Activity — Your response should be every line of the data, written out exactly.

── Input records

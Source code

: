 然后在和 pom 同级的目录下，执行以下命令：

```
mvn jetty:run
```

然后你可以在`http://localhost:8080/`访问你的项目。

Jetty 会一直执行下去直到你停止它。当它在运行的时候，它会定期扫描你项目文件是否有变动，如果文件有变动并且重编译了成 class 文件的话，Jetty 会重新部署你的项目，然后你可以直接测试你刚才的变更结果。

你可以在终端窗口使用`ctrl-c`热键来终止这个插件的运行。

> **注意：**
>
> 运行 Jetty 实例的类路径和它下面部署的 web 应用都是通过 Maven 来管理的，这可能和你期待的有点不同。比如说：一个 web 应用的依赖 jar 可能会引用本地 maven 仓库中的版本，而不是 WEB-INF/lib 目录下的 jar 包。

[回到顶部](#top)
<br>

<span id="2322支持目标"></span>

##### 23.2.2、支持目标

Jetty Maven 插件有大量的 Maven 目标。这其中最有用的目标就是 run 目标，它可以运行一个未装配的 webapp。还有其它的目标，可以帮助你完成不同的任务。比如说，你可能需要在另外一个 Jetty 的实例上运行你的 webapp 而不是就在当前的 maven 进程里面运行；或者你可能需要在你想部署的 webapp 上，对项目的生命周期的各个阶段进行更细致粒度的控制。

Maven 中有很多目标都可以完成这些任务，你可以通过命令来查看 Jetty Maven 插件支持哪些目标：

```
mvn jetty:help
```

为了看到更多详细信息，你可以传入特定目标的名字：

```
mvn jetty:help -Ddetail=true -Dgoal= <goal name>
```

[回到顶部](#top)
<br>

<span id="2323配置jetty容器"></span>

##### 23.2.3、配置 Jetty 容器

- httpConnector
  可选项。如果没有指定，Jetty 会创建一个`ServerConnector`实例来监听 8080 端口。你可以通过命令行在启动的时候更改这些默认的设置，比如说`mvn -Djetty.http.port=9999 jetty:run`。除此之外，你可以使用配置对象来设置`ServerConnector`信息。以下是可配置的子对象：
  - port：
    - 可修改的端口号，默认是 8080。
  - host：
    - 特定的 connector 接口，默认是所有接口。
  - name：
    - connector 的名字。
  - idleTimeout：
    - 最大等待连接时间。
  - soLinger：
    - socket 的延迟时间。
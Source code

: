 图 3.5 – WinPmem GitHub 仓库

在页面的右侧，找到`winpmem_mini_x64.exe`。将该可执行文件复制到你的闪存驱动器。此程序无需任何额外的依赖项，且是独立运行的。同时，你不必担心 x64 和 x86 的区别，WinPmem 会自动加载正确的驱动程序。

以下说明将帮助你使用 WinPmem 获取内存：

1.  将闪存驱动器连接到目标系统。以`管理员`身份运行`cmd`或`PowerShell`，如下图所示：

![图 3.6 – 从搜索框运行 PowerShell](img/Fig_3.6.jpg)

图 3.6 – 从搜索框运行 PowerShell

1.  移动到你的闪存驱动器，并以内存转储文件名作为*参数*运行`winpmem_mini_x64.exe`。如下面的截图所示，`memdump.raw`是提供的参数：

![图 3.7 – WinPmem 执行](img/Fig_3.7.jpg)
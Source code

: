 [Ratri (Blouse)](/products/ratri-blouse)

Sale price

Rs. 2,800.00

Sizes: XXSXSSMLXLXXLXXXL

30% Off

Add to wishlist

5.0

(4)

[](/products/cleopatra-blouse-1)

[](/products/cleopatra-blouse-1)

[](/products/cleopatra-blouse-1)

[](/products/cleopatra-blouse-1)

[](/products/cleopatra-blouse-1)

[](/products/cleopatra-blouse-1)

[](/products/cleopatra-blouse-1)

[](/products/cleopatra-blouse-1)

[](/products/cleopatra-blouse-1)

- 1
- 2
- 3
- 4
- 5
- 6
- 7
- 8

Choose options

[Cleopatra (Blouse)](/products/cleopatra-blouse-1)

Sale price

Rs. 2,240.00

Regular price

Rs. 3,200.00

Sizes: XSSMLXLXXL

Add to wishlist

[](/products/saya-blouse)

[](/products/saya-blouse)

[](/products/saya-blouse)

────

Response to this exercise —
Source code

: 然后在和 pom 同级的目录下，执行以下命令：

```
mvn jetty:run
```

然后你可以在`http://localhost:8080/`访问你的项目。

Jetty 会一直执行下去直到你停止它。当它在运行的时候，它会定期扫描你项目文件是否有变动，如果文件有变动并且重编译了成 class 文件的话，Jetty 会重新部署你的项目，然后你可以直接测试你刚才的变更结果。

你可以在终端窗口使用`ctrl-c`热键来终止这个插件的运行。

> **注意：**
>
> 运行 Jetty 实例的类路径和它下面部署的 web 应用都是通过 Maven 来管理的，这可能和你期待的有点不同。比如说：一个 web 应用的依赖 jar 可能会引用本地 maven 仓库中的版本，而不是 WEB-INF/lib 目录下的 jar 包。

[回到顶部](#top)
<br>

<span id="2322支持目标"></span>

##### 23.2.2、支持目标

Jetty Maven 插件有大量的 Maven 目标。这其中最有用的目标就是 run 目标，它可以运行一个未装配的 webapp。还有其它的目标，可以帮助你完成不同的任务。比如说，你可能需要在另外一个 Jetty 的实例上运行你的 webapp 而不是就在当前的 maven 进程里面运行；或者你可能需要在你想部署的 webapp 上，对项目的生命周期的各个阶段进行更细致粒度的控制。

Maven 中有很多目标都可以完成这些任务，你可以通过命令来查看 Jetty Maven 插件支持哪些目标：

```
mvn jetty:help
```

为了看到更多详细信息，你可以传入特定目标的名字：

```
mvn jetty:help -Ddetail=true -Dgoal= <goal name>
```

[回到顶部](#top)
<br>

<span id="2323配置jetty容器"></span>

##### 23.2.3、配置 Jetty 容器

- httpConnector
  可选项。如果没有指定，Jetty 会创建一个`ServerConnector`实例来监听 8080 端口。你可以通过命令行在启动的时候更改这些默认的设置，比如说`mvn -Djetty.http.port=9999 jetty:run`。除此之外，你可以使用配置对象来设置`ServerConnector`信息。以下是可配置的子对象：
  - port：
    - 可修改的端口号，默认是 8080。
  - host：
    - 特定的 connector 接口，默认是所有接口。
  - name：
    - connector 的名字。
  - idleTimeout：
    - 最大等待连接时间。
  - soLinger：
    - socket 的延迟时间。
Source code

: 图 3.5 – WinPmem GitHub 仓库

在页面的右侧，找到`winpmem_mini_x64.exe`。将该可执行文件复制到你的闪存驱动器。此程序无需任何额外的依赖项，且是独立运行的。同时，你不必担心 x64 和 x86 的区别，WinPmem 会自动加载正确的驱动程序。

以下说明将帮助你使用 WinPmem 获取内存：

1.  将闪存驱动器连接到目标系统。以`管理员`身份运行`cmd`或`PowerShell`，如下图所示：

![图 3.6 – 从搜索框运行 PowerShell](img/Fig_3.6.jpg)

图 3.6 – 从搜索框运行 PowerShell

1.  移动到你的闪存驱动器，并以内存转储文件名作为*参数*运行`winpmem_mini_x64.exe`。如下面的截图所示，`memdump.raw`是提供的参数：

![图 3.7 – WinPmem 执行](img/Fig_3.7.jpg)
Source code

: [Ratri (Blouse)](/products/ratri-blouse)

Sale price

Rs. 2,800.00

Sizes: XXSXSSMLXLXXLXXXL

30% Off

Add to wishlist

5.0

(4)

[](/products/cleopatra-blouse-1)

[](/products/cleopatra-blouse-1)

[](/products/cleopatra-blouse-1)

[](/products/cleopatra-blouse-1)

[](/products/cleopatra-blouse-1)

[](/products/cleopatra-blouse-1)

[](/products/cleopatra-blouse-1)

[](/products/cleopatra-blouse-1)

[](/products/cleopatra-blouse-1)

- 1
- 2
- 3
- 4
- 5
- 6
- 7
- 8

Choose options

[Cleopatra (Blouse)](/products/cleopatra-blouse-1)

Sale price

Rs. 2,240.00

Regular price

Rs. 3,200.00

Sizes: XSSMLXLXXL

Add to wishlist

[](/products/saya-blouse)

[](/products/saya-blouse)

[](/products/saya-blouse)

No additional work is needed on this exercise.